2015 Fringe Picks: Part 5

12 Jul

Due to time constraints and the annoyingly inconvenient human need for sleep, we were unfortunately unable to cover all the shows that we thoroughly enjoyed. Even thought the 2015 Toronto Fringe Festival is nearly over (single tear), here are a few late nods to works that deserve recognition:

The Untitled Sam Mullins Project – Sam Mullins explores his younger self’s inhibitions and hang-ups through a collection of personal and insightful stories. One about his father’s unexpected run-in with a has-been baseball star is particularly profound.
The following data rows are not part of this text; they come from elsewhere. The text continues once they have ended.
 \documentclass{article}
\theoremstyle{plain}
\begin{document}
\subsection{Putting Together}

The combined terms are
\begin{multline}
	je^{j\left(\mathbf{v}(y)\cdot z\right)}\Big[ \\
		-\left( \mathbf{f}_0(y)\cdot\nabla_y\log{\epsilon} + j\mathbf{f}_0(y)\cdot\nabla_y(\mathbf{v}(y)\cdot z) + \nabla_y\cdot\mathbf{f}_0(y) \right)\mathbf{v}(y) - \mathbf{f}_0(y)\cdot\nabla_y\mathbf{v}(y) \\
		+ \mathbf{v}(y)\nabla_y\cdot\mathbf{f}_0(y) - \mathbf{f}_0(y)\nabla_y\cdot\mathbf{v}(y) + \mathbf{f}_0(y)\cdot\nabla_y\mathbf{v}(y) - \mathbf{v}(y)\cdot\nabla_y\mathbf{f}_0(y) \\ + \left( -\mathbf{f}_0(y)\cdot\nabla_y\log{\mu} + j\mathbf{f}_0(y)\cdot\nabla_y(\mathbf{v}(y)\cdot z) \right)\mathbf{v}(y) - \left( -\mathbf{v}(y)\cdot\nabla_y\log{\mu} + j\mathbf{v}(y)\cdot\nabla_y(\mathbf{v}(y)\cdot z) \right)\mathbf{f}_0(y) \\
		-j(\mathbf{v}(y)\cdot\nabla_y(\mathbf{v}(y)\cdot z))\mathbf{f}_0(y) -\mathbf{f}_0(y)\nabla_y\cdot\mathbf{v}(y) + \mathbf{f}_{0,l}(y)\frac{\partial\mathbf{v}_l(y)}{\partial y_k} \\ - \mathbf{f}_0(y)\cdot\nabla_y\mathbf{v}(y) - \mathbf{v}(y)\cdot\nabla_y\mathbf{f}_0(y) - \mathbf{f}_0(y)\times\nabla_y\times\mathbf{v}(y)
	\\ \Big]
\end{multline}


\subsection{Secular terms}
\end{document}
Between his artful sense of narrative and his trademark delivery, which has a hint of rhythmic staccato, Mullins proves he is more than just your average one-person storytelling act.

High Tea– James and Jamesy, two peculiar Englishmen, take the traditional tea party to extremes in this imaginative and surreal physical comedy that features many an audience member donning costumes and playing memorable parts.

The Philanderess – Sophia Fabiilli’s modern-day take on Shaw’s The Philanderer is one part bedroom farce and one part egalitarian treatise on 21st century love and sexuality. Smart and funny, Fabiilli’s work is well supported by genial cast – especially the energetic Jakob Ehman whose performance is turned up to eleven for the entire 60 minutes.

That’s Just 5 Kids in a Trench Coat! – Sketch troupe Dame Judy Dench and director Marty Adams hit this one out of the park. Their hilarious sketch revue is characterized by clever writing and skilful performances, but it is the gently demented and often unexpected touches that elevate it from good to great.

Me With You – The topic of mental health can be tricky artistic territory if not handled with care and respect. Fortunately Myrthin Stagg and Oliver Georgiou, the creative team behind this two-hander, have clearly done their homework and the simple story that opens with a brother unexpectedly showing up at his sister’s doorstep with all his belongings makes for a moving snapshot of mental illness. Innovative staging and choreography, effective lighting design, and a strong percussive soundtrack from composer Elliot Loran all contribute to the emotional and theatrical effectiveness of the work.